First Advisor

Atul Ingle

Term of Graduation

Spring 2024

Date of Publication

6-7-2024

Document Type

Thesis

Degree Name

Master of Science (M.S.) in Computer Science

Department

Computer Science

Language

English

Subjects

Computational imaging, Resource-constrained imaging, Single-Photon Cameras, Single-photon imaging, SPAD

Physical Description

1 online resource (x, 64 pages)

Abstract

The modern world is built of images. However, in our goal to photograph and replicate what the human eye is capable of seeing, we are throttled by the restrictions of conventional imaging sensors in high- and low-illumination environments.
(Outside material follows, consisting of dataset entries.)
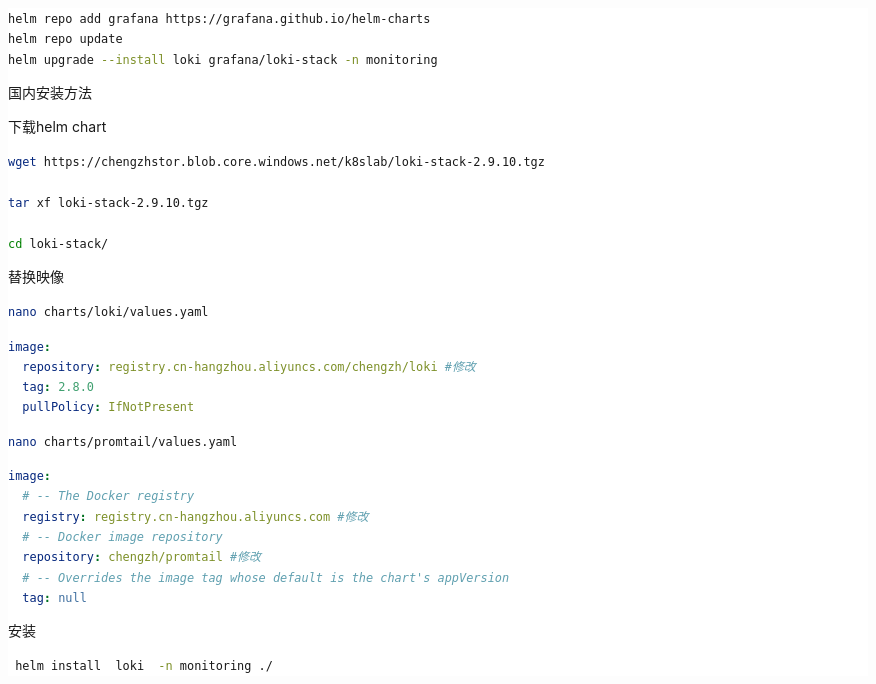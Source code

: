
 ```bash
helm repo add grafana https://grafana.github.io/helm-charts
helm repo update
helm upgrade --install loki grafana/loki-stack -n monitoring
```



国内安装方法



下载helm chart

```bash
wget https://chengzhstor.blob.core.windows.net/k8slab/loki-stack-2.9.10.tgz

tar xf loki-stack-2.9.10.tgz

cd loki-stack/
```



替换映像

```bash
nano charts/loki/values.yaml
```



```yaml
image:
  repository: registry.cn-hangzhou.aliyuncs.com/chengzh/loki #修改
  tag: 2.8.0
  pullPolicy: IfNotPresent
```



```bash
nano charts/promtail/values.yaml
```



```yaml
image:
  # -- The Docker registry
  registry: registry.cn-hangzhou.aliyuncs.com #修改
  # -- Docker image repository
  repository: chengzh/promtail #修改
  # -- Overrides the image tag whose default is the chart's appVersion
  tag: null
```



安装

```bash
 helm install  loki  -n monitoring ./
```
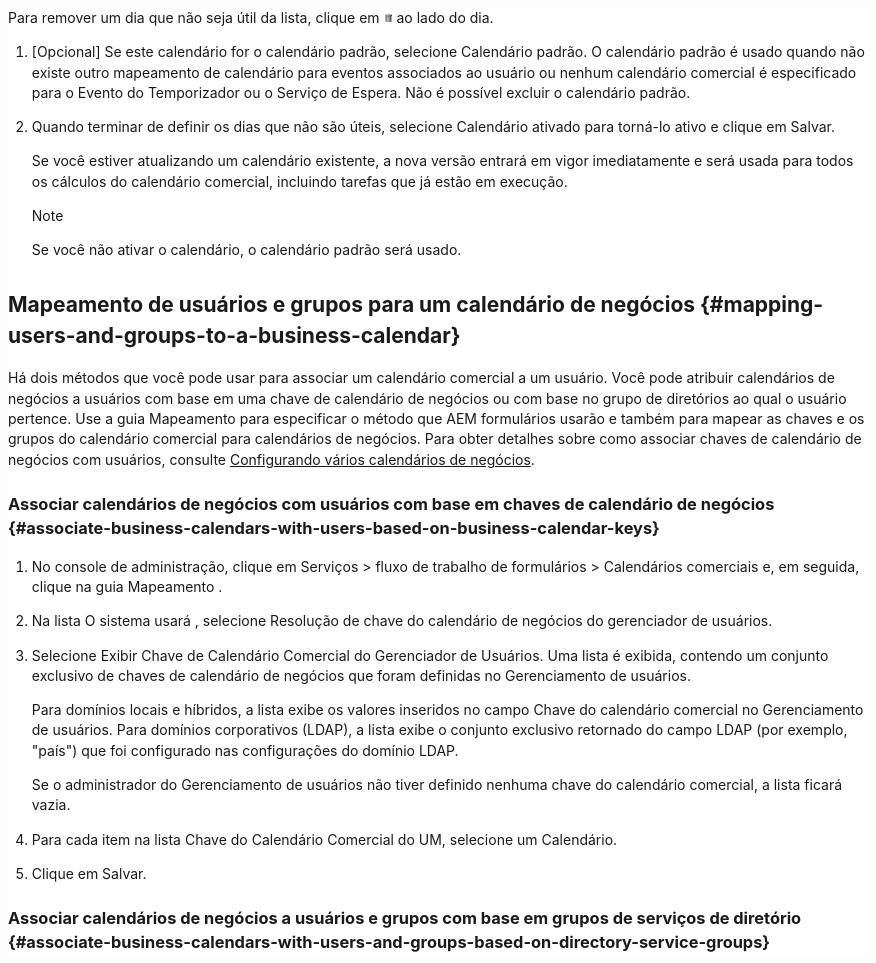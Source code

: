    Para remover um dia que não seja útil da lista, clique em ![bus_cal_trash](assets/bus_cal_trash.png) ao lado do dia.

1. [Opcional] Se este calendário for o calendário padrão, selecione Calendário padrão. O calendário padrão é usado quando não existe outro mapeamento de calendário para eventos associados ao usuário ou nenhum calendário comercial é especificado para o Evento do Temporizador ou o Serviço de Espera. Não é possível excluir o calendário padrão.
1. Quando terminar de definir os dias que não são úteis, selecione Calendário ativado para torná-lo ativo e clique em Salvar.

   Se você estiver atualizando um calendário existente, a nova versão entrará em vigor imediatamente e será usada para todos os cálculos do calendário comercial, incluindo tarefas que já estão em execução.

   >[!NOTE]
   >
   >Se você não ativar o calendário, o calendário padrão será usado.

## Mapeamento de usuários e grupos para um calendário de negócios {#mapping-users-and-groups-to-a-business-calendar}

Há dois métodos que você pode usar para associar um calendário comercial a um usuário. Você pode atribuir calendários de negócios a usuários com base em uma chave de calendário de negócios ou com base no grupo de diretórios ao qual o usuário pertence. Use a guia Mapeamento para especificar o método que AEM formulários usarão e também para mapear as chaves e os grupos do calendário comercial para calendários de negócios. Para obter detalhes sobre como associar chaves de calendário de negócios com usuários, consulte [Configurando vários calendários de negócios](configuring-business-calendars.md#setting-up-multiple-business-calendars).

### Associar calendários de negócios com usuários com base em chaves de calendário de negócios {#associate-business-calendars-with-users-based-on-business-calendar-keys}

1. No console de administração, clique em Serviços > fluxo de trabalho de formulários > Calendários comerciais e, em seguida, clique na guia Mapeamento .
1. Na lista O sistema usará , selecione Resolução de chave do calendário de negócios do gerenciador de usuários.
1. Selecione Exibir Chave de Calendário Comercial do Gerenciador de Usuários. Uma lista é exibida, contendo um conjunto exclusivo de chaves de calendário de negócios que foram definidas no Gerenciamento de usuários.

   Para domínios locais e híbridos, a lista exibe os valores inseridos no campo Chave do calendário comercial no Gerenciamento de usuários. Para domínios corporativos (LDAP), a lista exibe o conjunto exclusivo retornado do campo LDAP (por exemplo, &quot;país&quot;) que foi configurado nas configurações do domínio LDAP.

   Se o administrador do Gerenciamento de usuários não tiver definido nenhuma chave do calendário comercial, a lista ficará vazia.

1. Para cada item na lista Chave do Calendário Comercial do UM, selecione um Calendário.
1. Clique em Salvar.

### Associar calendários de negócios a usuários e grupos com base em grupos de serviços de diretório {#associate-business-calendars-with-users-and-groups-based-on-directory-service-groups}
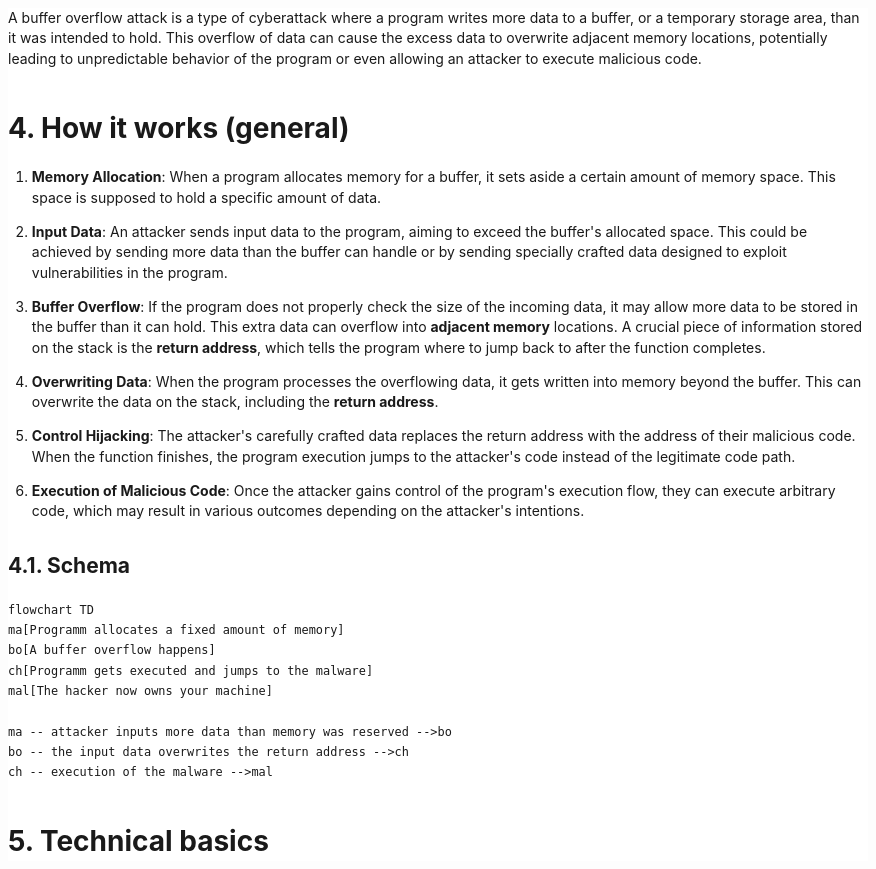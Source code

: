 A buffer overflow attack is a type of cyberattack where a program writes more data to a buffer, or a temporary storage area, than it was intended to hold.
This overflow of data can cause the excess data to overwrite adjacent memory locations, potentially leading to unpredictable behavior of the program or even allowing an attacker to execute malicious code.

# 4. How it works (general)

1. **Memory Allocation**: When a program allocates memory for a buffer, it sets aside a certain amount of memory space.
   This space is supposed to hold a specific amount of data.

2. **Input Data**: An attacker sends input data to the program, aiming to exceed the buffer's allocated space.
   This could be achieved by sending more data than the buffer can handle or by sending specially crafted data designed to exploit vulnerabilities in the program.

3. **Buffer Overflow**: If the program does not properly check the size of the incoming data, it may allow more data to be stored in the buffer than it can hold.
   This extra data can overflow into **adjacent memory** locations.
   A crucial piece of information stored on the stack is the **return address**, which tells the program where to jump back to after the function completes.

4. **Overwriting Data**: When the program processes the overflowing data, it gets written into memory beyond the buffer.
   This can overwrite the data on the stack, including the **return address**.

5. **Control Hijacking**: The attacker's carefully crafted data replaces the return address with the address of their malicious code.
   When the function finishes, the program execution jumps to the attacker's code instead of the legitimate code path.

6. **Execution of Malicious Code**: Once the attacker gains control of the program's execution flow, they can execute arbitrary code, which may result in various outcomes depending on the attacker's intentions.

## 4.1. Schema

```mermaid
flowchart TD
ma[Programm allocates a fixed amount of memory]
bo[A buffer overflow happens]
ch[Programm gets executed and jumps to the malware]
mal[The hacker now owns your machine]

ma -- attacker inputs more data than memory was reserved -->bo
bo -- the input data overwrites the return address -->ch
ch -- execution of the malware -->mal
```

# 5. Technical basics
Single-photon cameras (SPCs) have recently emerged as a promising alternative to conventional camera sensors for capturing images in challenging conditions such as high-dynamic range and fast scene motion. Compared to traditional CMOS cameras, SPCs exploit the arrival of individual photons rather than using an aggregate photon count to compute the brightness of pixels. However, SPCs are extremely resource-intensive, making them inconvenient for power-limited applications such as smartphones, mobile devices for augmented and virtual reality, low-power drones, and autonomous robots. In many imaging settings, we are restricted by the volume of photon data that can be stored and processed by individual pixels in large format (megapixel or larger) SPCs.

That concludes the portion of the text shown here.